North Position: 17457 Rudder: 32767
East Position: 22196 Ailerons: 32767
Altitude: 69 Flaps: 0
Pitch: 0 Elevators: 32767
Bank: 0 Time: 6:30
Heading: 330 Season: 2-Spring
Airspeed: 0 Cloud Layer 1: 12000, 10000
Throttle: 0 Wind: 3 Kts, 325

This airport doesn't show up in the simulator, but it's here. In fact, you're in position for takeoff on runway 33.

    If you have the FAA New York sectional chart, you'll see that there are actually three airstrips here at Somerset Airport on Nantucket Island, which is off the southern coast of Massachusetts. On the simulator charts, the island is shown (but not identified) to the east and a bit south of Martha's Vineyard. You can see the relationship clearly on radar.

    So many ships were wrecked from this storied whaling port that they built a windmill from the timbers that washed ashore. In the summer, passenger ferries operate between Nantucket and Hyannis Port to the north, and Woods Hole and New Bedford to the northwest. Fortunately, with wings, we don't have to wait for summer.

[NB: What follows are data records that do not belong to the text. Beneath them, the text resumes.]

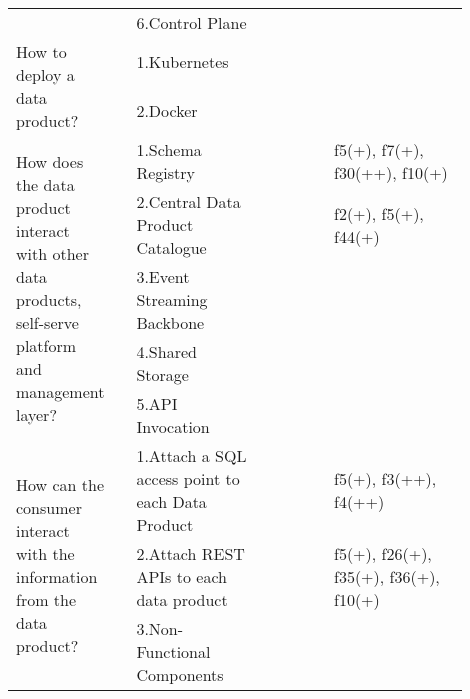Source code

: \begin{tabular}{|p{0.12\linewidth}|p{0.015\linewidth}|p{0.3\linewidth}|p{0.15\linewidth}|p{0.31\linewidth}|}
 & \multirow{-6}{\linewidth}{ \cellcolor{emerald_shape_6}{37}} &6.Control Plane&\cellcolor{emerald_shape_2}{s49, s52} & \\
\multirow{2}{\linewidth}{How to deploy a data product?} &\cellcolor{emerald_shape_3}{} &1.Kubernetes&\cellcolor{emerald_shape_7}{s6, s14, s32, s35, s39, s43, s45, s47} & \\
 & \multirow{-2}{\linewidth}{ \cellcolor{emerald_shape_3}{11}} &2.Docker&\cellcolor{emerald_shape_6}{s14, s15, s30, s32, s33, s45, s47} & \\
\multirow{5}{\linewidth}{How does the data product interact with other data products, self-serve platform and management layer?} &\cellcolor{emerald_shape_6}{} &1.Schema Registry&\cellcolor{emerald_shape_5}{s3, s6, s7, s15, s16, s17, s19, s20, s24, s41, s47, s48, s54, s57} & f5(+), f7(+), f30(++), f10(+)\\
 & \cellcolor{emerald_shape_6}{} & 2.Central Data Product Catalogue&\cellcolor{emerald_shape_5}{s5, s9, s15, s20, s23, s31, s32, s39, s40, s42, s45, s46, s47, s48, s49, s53, s54, s55} & f2(+), f5(+), f44(+)\\
 & \cellcolor{emerald_shape_6}{} & 3.Event Streaming Backbone&\cellcolor{emerald_shape_6}{s4, s9, s17, s20, s26, s33, s34, s36, s38, s41, s44, s45, s48, s51, s52, s53, s55, s56, s57} & \\
 & \cellcolor{emerald_shape_6}{} & 4.Shared Storage&\cellcolor{emerald_shape_1}{} & \\
 & \multirow{-5}{\linewidth}{ \cellcolor{emerald_shape_6}{37}} &5.API Invocation&\cellcolor{emerald_shape_1}{} & \\
\multirow{3}{\linewidth}{How can the consumer interact with the information from the data product?} &\cellcolor{emerald_shape_6}{} &1.Attach a SQL access point to each Data Product&\cellcolor{emerald_shape_6}{s2, s3, s5, s7, s10, s13, s14, s15, s16, s27, s30, s31, s32, s36, s37, s38, s39, s43, s46, s48, s49} & f5(+), f3(++), f4(++)\\
 & \cellcolor{emerald_shape_6}{} & 2.Attach REST APIs to each data product&\cellcolor{emerald_shape_6}{s2, s3, s5, s6, s7, s8, s9, s15, s17, s18, s20, s30, s32, s33, s34, s36, s37, s38, s39, s40, s41, s45, s49, s52} & f5(+), f26(+), f35(+), f36(+), f10(+)\\
 & \multirow{-3}{\linewidth}{ \cellcolor{emerald_shape_6}{39}} &3.Non-Functional Components&\cellcolor{emerald_shape_6}{s1, s3, s4, s5, s6, s12, s15, s20, s23, s27, s31, s32, s36, s38, s39, s40, s43, s47, s52, s56} & \\
\hline

\end{tabular}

Tune your NAV to Martha's Vineyard VOR, 108.2, and center the OBI needle. Then prep for your normal takeoff. Plan a left turn to fly the OMNI radial as you pass through 500 feet. Our cruise altitude will be 2300.

    Roll 'em.


You'll see Martha's Vineyard ahead as soon as you're on course. About 14 nautical miles out, the runways will come into view. Your heading takes you directly over a rather famous landmark, Chappaquiddick Island, with its equally famous bridge, right about where you make landfall.


When the runways of Martha's Vineyard are just ahead of your nose, tune your NAV to Providence VOR, 115.6, and change your course to fly the 312 radial to that station.

    The water under you is Buzzards Bay, part of Rhode Island Sound. You'll fly to the left of Woods Hole, famous for its oceanographic research, and across the coast of Massachusetts just below New Bedford.

    There are several airports in the real world around Providence, Rhode Island, but they're not in the simulation. So we'll plan to land at Danielson Airport in Connecticut.

Danielson has one runway, 13/31. Since the wind is about three knots at 325 degrees, they'll be landing on 31. The runway bears on the 300-degree radial from the Providence OMNI. If we get on that radial once we're over Providence VOR, we should be almost lined up for a straightin approach.

    A few miles out of Providence, set the OBI to 300. When the reading changes to FROM, turn left to intercept that radial and center the needle.

    Once you have your heading, switch to Putnam VOR, 117.4, and your DME will show you the approximate distance to Danielson, since the Putnam OMNI is nearly the same distance.

    Soon, like magic, you'll see the Danielson runway ahead. And the whole exercise becomes visual.

    Elevation at Danielson is 239 feet. You're at 2300 (supposedly). Remember, the runway is on a heading of 310. You'll want to get over to your left a bit to get lined up.

    Back off to pattern speed and take on ten degrees of flaps as you let down. Gently. Gently.

    With so much time to prepare for it, this should be one of your better landings, shouldn't it?

    But two things are certain: If this is one of your better landings, there won't be a soul at Danielson to see it, and if it's one of your worst, half the population of the county will be out at the airport this nice spring morning. Watching the airplanes fly.